# Are these Rotkeil severum juveniles?



## evenstarms (Jun 17, 2009)

I got three juvenile severum which the LFS stated were Rotkeil and I just wanted to make sure that is what they are. I am hoping to keep either one or possibly two if there is not too much aggression. Let me know what you think.

Ok, I have not posted pics before and cannot figure it out. If someone could let me know how to then I will post the pics. Thanks.[/img]


----------



## mdog (Dec 10, 2002)

Look in the aquarium photography section. It tells you how.


----------



## evenstarms (Jun 17, 2009)




----------



## evenstarms (Jun 17, 2009)

here is another pic


----------



## TheFishGuy (Apr 21, 2005)

They look like green severums...

Is your source reputable? I've got rotkeils from three different sources. Two of which are showing no red, but are definately not your typical Sev. The others I have are super red... So I suppose yours could be... we'll just have to wait and see...


----------



## evenstarms (Jun 17, 2009)

I got the severums from a LFS that specializes in cichlids and they are usually accurate about what the different fish are. They told me that they were Red headed severum which is the Rotkeil right? I believe I also saw it say somewhere else Heros Efasciatus. Aren't Rotkeil sevs Heros Efasciatus Rotkeil? I believe I read that somewhere. I am really hoping these are Rotkeil though!! I think I will have to wait until they are bigger and then see what they really are.


----------



## dwarfpike (Jan 22, 2008)

Generally red headed and rotkeil are the same, _Heros sp. Rotkeil_ .... they are not _H. efasciatus_ as of yet.
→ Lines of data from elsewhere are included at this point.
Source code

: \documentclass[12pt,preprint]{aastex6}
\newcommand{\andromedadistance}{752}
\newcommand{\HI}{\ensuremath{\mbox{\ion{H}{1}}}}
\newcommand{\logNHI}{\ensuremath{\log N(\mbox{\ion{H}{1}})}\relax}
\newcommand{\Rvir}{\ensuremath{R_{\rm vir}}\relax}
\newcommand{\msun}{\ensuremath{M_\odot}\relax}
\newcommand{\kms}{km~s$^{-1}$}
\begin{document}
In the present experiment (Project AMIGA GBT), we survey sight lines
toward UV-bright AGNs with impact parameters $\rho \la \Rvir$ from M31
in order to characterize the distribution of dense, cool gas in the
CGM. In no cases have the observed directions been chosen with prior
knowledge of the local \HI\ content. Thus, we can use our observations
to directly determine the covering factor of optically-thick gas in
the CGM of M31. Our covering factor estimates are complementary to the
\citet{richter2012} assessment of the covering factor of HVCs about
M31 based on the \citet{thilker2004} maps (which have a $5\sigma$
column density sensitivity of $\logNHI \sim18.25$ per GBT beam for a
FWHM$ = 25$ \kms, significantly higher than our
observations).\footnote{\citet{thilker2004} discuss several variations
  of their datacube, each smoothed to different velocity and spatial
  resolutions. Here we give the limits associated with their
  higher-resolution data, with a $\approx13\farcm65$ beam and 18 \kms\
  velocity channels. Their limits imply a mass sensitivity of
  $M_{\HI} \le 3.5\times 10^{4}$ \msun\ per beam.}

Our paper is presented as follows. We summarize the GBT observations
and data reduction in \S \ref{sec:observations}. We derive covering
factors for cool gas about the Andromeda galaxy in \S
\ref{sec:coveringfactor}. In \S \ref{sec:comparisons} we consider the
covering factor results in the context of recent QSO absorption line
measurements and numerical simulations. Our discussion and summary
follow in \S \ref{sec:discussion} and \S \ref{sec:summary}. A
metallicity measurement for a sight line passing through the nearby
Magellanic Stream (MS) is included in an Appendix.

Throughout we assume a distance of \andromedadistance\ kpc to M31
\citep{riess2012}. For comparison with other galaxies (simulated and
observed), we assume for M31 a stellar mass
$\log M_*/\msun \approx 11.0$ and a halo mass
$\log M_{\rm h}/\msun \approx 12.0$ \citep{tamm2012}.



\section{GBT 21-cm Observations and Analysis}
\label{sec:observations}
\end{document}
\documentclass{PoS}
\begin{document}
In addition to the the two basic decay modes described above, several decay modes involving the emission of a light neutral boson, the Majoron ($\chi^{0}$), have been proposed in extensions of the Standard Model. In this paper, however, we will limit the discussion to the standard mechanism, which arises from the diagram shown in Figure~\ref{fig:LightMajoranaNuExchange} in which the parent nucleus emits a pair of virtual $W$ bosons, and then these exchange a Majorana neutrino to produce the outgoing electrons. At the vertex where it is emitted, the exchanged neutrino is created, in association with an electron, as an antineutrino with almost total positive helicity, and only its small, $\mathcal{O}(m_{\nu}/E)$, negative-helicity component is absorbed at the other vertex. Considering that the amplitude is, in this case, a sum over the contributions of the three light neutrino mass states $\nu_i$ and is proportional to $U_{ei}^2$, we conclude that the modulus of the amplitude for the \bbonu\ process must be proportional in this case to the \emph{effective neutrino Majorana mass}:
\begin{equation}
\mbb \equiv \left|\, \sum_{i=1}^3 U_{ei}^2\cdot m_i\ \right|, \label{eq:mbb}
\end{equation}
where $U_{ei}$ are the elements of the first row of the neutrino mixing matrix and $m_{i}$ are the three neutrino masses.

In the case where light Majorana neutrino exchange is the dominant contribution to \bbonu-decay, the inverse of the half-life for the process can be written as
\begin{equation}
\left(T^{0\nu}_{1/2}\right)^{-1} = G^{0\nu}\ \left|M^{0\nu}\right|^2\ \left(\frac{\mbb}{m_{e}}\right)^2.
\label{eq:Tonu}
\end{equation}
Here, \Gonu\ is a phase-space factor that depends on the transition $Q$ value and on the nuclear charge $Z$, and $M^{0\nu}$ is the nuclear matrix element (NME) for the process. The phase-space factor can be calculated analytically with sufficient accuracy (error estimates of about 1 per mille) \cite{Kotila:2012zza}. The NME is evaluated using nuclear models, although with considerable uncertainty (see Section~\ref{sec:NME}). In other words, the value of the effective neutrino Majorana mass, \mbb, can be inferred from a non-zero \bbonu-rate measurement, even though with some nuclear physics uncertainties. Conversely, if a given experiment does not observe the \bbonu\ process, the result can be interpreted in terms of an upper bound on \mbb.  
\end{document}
There is a local race of _H. efasciatus_ from the Tapajos river sold as redhead or redfaced Tapajos ...

It makes it confusing. Rotties tend to look like regular greens at small sizes.


----------



## M0oN (Dec 8, 2003)

I agree with dwarfpike, they're too young to positively ID. Rotties don't show color until about the 4" mark.


----------



## hey_wood1981 (Apr 7, 2004)

I've had one green severum and a group of 25 rotkeil severums. (as they aged I thinned the group down.) I see a faint blue on the dorsal fin in your pictures. My baby rotkeils had that blue as well. I don't recall seeing that on my green severum. I am no expert by any means but I just thought I'd share what I've expierenced.

As my rotties grew they developed red freckles around the face and gills. After that was visible for a while the freckles went away. Now, I can see a hint of what I guess would be best described as a solid red around the "neck" area. It's not strong enough to show up in pictures I've tried taking with my not so great camera.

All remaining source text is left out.